C’est Lui ce Dieu Père qui en Jésus, fait bon accueil aux pécheurs, qui pleure devant le tombeau de Lazare, devant la ruine à venir de Jérusalem. C’est Lui qui écrit dans le sable un langage nouveau et qui relève la femme adultère. Oui, notre Père du ciel, comme le chante la Vierge Marie dans son Magnificat : « Il élève les humbles. Il comble de bien les affamés », et Il nous envoie son propre Fils, afin de nous aider à vivre pleinement la vie qu’il nous donne en partage, afin que nous apprenions à aimer comme lui. 

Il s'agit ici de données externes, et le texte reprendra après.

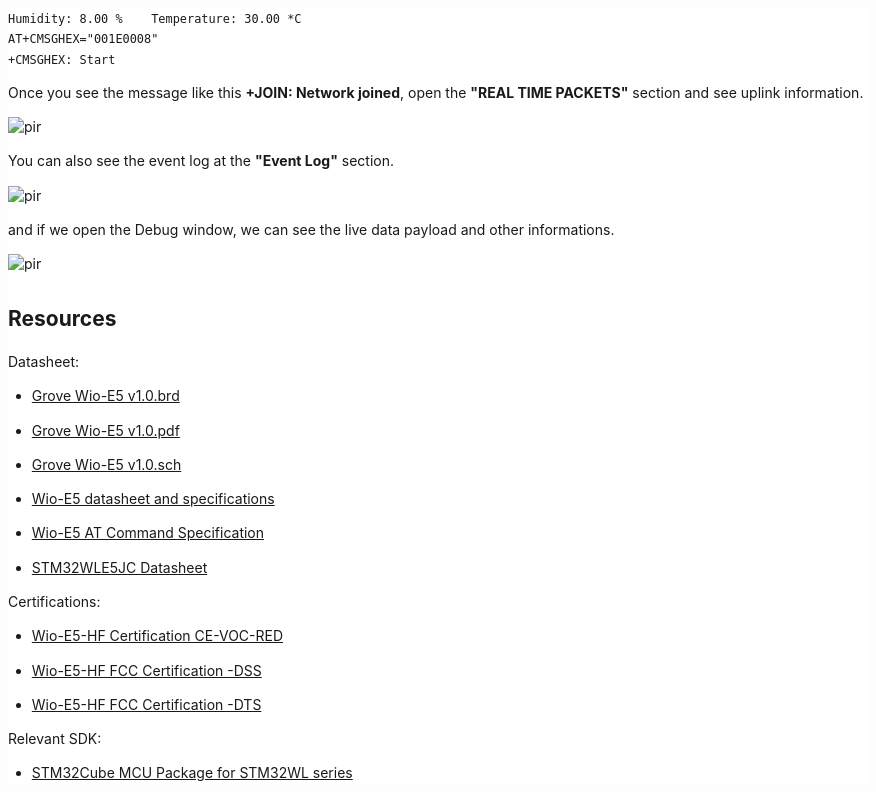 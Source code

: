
 ```
Humidity: 8.00 %	Temperature: 30.00 *C
AT+CMSGHEX="001E0008"
+CMSGHEX: Start
```

Once you see the message like this **+JOIN: Network joined**, open the **"REAL TIME PACKETS"** section and see uplink information. 

<p style={{textAlign: 'center'}}><img src="https://raw.githubusercontent.com/salmanfarisvp/resource/main/Images/LoRa/Helium/Networksetup/realtimepkts.png" alt="pir" width={1000} height="auto" /></p> 

You can also see the event log at the **"Event Log"** section. 

<p style={{textAlign: 'center'}}><img src="https://raw.githubusercontent.com/salmanfarisvp/resource/main/Images/LoRa/Helium/Networksetup/eventlog.png" alt="pir" width={1000} height="auto" /></p> 

and if we open the Debug window, we can see the live data payload and other informations. 

<p style={{textAlign: 'center'}}><img src="https://github.com/salmanfarisvp/resource/blob/main/Images/LoRa/Helium/Networksetup/payload.png?raw=true" alt="pir" width={1000} height="auto" /></p> 

## Resources

Datasheet:

- <p><a href="http://files.seeedstudio.com/products/113020091/Grove%20-%20LoRa%20-E5%20v1.0.brd">Grove Wio-E5 v1.0.brd</a></p>

- <p><a href="https://files.seeedstudio.com/products/113020091/Grove%20-%20LoRa%20-E5%20v1.0.pdf">Grove Wio-E5 v1.0.pdf</a></p>

- <p><a href="http://files.seeedstudio.com/products/113020091/Grove%20-%20LoRa%20-E5%20v1.0.sch">Grove Wio-E5 v1.0.sch</a></p>

- <p><a href="https://files.seeedstudio.com/products/317990687/res/LoRa-E5%20module%20datasheet_V1.0.pdf">Wio-E5 datasheet and specifications</a></p>

- <p><a href="https://files.seeedstudio.com/products/317990687/res/LoRa-E5%20AT%20Command%20Specification_V1.0%20.pdf">Wio-E5 AT Command Specification</a></p>

- <p><a href="https://files.seeedstudio.com/products/317990687/res/STM32WLE5JC%20Datasheet.pdf">STM32WLE5JC Datasheet</a></p>

Certifications:

- <p><a href="https://files.seeedstudio.com/products/317990687/res/LoRa-E5-HF%20Certification%20CE-VOC-RED.pdf">Wio-E5-HF Certification CE-VOC-RED</a></p>

- <p><a href="https://files.seeedstudio.com/products/317990687/res/LoRa-E5-HF%20FCC%20Certification%20-DSS.pdf">Wio-E5-HF FCC Certification -DSS</a></p>

- <p><a href="https://files.seeedstudio.com/products/317990687/res/LoRa-E5-HF%20FCC%20Certification%20-DTS.pdf">Wio-E5-HF FCC Certification -DTS</a></p>

Relevant SDK:

- <p><a href="https://my.st.com/content/my_st_com/en/products/embedded-software/mcu-mpu-embedded-software/stm32-embedded-software/stm32cube-mcu-mpu-packages/stm32cubewl.license=1608693595598.product=STM32CubeWL.version=1.0.0.html#overview" target="_blank">STM32Cube MCU Package for STM32WL series</a></p>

Car comme l’affirme l’évangéliste Jean, qui reprend lui aussi l’image de la vigne : « Nous avons été greffés sur le Christ, comme les sarments sur le cep de la vigne » (cf. Jean 15). La vie du ressuscité circule en nous, elle transforme nos vies, et à travers cette Parole de Dieu que nous venons de proclamer, nous pouvons entendre la voix de Jésus qui nous murmure à l’oreille : « C’est moi qui vous ai choisis, afin que vous alliez, que vous portiez du fruit, et que votre fruit demeure. » Que ce soit là notre joie !

fr. Yves Bériault, o.p.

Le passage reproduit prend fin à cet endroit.